Only allow user profiles for TL1 and above?

zogstrip · November 20, 2014, 7:00pm

It’s now available

codinghorror · November 27, 2014, 12:56am

A few more improvements in this area:

@eviltrout just added a “Suspect” tab on admin, users.
@sam added the ability to click on the avatar in these lists to quickly view the user card for that user (and the profile page).
@zogstrip made it so that TL0 profile customizations don’t show up for anon users. They only show up when you reach TL1.

We’ll add some more checks later, but for right now, “Suspect” means users with

1 or less topics viewed
1 or less posts read
have filled out “about me” field on their user profile

This is by far the most predictive set of data I’ve seen on users that marks them as profile spammers. And FYI if you see a number at the end of their username, or their username is a random string of chars… that’s also highly predictive.

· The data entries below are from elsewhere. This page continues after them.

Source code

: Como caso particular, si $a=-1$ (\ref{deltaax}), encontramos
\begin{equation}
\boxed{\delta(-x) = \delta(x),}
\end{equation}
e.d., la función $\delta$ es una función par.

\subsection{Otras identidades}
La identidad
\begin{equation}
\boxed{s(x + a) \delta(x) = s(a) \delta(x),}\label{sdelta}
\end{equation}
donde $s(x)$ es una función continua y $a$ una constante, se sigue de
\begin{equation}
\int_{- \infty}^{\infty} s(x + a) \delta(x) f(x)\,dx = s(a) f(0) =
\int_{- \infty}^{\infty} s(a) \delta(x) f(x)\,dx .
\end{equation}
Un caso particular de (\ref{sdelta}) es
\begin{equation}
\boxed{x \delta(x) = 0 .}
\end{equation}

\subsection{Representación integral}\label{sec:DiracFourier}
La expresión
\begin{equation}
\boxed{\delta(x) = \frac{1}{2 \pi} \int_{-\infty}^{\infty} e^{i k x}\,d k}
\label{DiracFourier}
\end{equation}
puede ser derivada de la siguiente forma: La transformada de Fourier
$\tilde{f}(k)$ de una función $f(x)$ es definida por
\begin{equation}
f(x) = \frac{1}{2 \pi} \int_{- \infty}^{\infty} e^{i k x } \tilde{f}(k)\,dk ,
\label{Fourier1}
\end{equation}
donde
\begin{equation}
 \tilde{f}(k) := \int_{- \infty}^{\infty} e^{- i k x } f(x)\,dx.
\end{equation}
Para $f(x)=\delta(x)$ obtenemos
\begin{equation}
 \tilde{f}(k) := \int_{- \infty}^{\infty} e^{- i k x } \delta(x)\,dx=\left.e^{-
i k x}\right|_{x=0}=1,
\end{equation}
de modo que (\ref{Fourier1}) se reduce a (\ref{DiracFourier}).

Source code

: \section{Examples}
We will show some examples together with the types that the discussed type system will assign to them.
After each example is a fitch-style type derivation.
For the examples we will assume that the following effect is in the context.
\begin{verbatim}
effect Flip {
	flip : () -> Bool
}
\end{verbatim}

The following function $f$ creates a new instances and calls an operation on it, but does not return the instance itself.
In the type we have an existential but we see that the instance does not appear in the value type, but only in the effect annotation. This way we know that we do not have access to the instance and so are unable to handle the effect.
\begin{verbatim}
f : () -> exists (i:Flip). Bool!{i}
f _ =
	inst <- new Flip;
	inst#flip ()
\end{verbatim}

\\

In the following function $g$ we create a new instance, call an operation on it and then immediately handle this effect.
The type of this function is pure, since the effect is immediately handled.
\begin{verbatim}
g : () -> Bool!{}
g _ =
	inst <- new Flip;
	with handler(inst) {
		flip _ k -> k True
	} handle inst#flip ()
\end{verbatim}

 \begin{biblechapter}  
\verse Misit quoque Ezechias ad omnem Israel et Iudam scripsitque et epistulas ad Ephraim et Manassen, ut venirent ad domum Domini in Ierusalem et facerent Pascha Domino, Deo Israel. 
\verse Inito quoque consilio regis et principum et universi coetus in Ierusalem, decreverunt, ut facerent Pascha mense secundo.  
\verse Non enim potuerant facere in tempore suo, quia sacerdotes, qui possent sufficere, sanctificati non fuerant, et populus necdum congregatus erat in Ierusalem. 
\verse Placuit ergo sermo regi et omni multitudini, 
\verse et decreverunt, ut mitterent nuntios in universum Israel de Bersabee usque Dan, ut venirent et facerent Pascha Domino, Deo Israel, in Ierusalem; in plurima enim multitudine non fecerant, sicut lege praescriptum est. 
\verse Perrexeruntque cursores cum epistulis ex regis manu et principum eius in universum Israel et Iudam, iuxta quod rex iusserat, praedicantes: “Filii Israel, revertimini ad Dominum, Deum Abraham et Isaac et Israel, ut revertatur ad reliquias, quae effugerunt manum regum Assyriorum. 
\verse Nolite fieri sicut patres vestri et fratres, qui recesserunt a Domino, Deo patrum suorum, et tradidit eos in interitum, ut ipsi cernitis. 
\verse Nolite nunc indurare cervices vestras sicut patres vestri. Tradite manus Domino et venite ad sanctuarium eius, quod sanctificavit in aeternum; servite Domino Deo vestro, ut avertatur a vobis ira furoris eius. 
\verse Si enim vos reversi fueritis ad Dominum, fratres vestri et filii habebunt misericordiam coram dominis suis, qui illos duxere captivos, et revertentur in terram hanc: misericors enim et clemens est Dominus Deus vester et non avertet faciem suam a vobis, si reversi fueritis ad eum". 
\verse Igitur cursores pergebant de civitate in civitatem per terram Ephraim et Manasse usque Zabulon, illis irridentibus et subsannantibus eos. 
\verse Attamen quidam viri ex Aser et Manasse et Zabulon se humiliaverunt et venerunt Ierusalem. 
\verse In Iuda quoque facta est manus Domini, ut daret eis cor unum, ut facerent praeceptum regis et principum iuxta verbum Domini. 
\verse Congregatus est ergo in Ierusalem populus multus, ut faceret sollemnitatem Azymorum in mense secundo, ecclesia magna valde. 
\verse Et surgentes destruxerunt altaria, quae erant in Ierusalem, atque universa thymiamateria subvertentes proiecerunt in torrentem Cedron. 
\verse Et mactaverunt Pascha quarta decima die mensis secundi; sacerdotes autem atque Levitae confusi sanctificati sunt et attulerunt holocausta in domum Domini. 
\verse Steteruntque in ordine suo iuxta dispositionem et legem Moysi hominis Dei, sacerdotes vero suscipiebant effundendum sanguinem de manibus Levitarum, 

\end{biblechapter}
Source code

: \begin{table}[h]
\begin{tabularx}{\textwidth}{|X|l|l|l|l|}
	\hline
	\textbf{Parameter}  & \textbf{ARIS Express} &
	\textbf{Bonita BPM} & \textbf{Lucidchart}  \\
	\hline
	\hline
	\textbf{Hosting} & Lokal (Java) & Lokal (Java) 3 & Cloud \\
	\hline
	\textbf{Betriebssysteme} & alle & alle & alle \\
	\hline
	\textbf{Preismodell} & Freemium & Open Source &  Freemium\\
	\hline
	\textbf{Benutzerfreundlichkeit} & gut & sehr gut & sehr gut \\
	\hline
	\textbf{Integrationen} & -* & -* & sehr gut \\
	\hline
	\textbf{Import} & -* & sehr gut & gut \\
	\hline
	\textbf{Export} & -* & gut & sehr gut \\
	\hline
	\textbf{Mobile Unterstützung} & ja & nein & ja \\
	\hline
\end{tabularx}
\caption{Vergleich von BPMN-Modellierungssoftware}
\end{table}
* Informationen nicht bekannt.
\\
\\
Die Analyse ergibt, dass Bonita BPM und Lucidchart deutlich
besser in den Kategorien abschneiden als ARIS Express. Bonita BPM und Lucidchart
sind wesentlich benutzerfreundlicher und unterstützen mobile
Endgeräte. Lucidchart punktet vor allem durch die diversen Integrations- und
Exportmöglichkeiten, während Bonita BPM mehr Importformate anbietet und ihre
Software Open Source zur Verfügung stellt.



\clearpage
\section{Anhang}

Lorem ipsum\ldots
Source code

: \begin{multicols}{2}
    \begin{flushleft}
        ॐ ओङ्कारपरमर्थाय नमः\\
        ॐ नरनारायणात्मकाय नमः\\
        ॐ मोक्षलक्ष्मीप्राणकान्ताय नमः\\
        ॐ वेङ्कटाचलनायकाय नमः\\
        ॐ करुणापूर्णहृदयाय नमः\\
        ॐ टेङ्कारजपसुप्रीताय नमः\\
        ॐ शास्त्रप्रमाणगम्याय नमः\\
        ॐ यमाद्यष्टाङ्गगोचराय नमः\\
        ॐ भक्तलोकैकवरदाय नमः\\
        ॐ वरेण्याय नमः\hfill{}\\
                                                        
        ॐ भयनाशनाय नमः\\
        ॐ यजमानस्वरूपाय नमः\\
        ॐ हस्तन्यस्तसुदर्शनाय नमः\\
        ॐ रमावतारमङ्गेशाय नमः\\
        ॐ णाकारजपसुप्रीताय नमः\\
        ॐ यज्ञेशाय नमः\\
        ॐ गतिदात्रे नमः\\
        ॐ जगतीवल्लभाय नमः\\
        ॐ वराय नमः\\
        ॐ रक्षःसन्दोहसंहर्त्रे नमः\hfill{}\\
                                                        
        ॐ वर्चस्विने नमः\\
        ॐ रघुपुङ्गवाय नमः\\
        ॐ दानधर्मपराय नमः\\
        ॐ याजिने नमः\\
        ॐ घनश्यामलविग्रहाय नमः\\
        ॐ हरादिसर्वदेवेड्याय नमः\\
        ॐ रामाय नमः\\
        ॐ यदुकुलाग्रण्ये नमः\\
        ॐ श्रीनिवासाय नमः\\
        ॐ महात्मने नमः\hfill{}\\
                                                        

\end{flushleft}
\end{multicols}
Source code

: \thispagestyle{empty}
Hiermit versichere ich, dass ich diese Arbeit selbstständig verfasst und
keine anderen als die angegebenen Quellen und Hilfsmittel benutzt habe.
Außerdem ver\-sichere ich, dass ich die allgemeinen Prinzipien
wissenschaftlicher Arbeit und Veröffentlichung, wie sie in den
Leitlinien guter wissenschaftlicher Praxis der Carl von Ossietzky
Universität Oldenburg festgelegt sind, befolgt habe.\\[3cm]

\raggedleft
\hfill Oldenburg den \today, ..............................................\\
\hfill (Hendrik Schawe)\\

codinghorror · November 27, 2014, 1:36am

Xorlof:

I am unconvinced by your argument that allowing people to reveal themselves as spammers outweighs the reality that you’ve now got spammy accounts hanging around. The reason I’m unconvinced is that the same spam house doesn’t typically just create one account on a forum never to return. They come back and create more for new clients. Even with the above mitigating factors you mention, Jeff, they’re still able to provide a link to their profile page as proof of work to their clients. If you stop that, they can’t provide that, and you’ve got 1 blank spam account instead of eventually hundreds. Remember, lots of these are human registrations these days–that’s why they’re coming from countries with cheap labor–and humans will know that they can’t fill out a profile and so shouldn’t return. With TL0 not having a profile by default, Discourse sites become dead to them for profile spamming.

The solution we came up with is that TL0 profile modifications are no longer visible to anonymous users. They were already invisible to Google of course due to our default robots.txt.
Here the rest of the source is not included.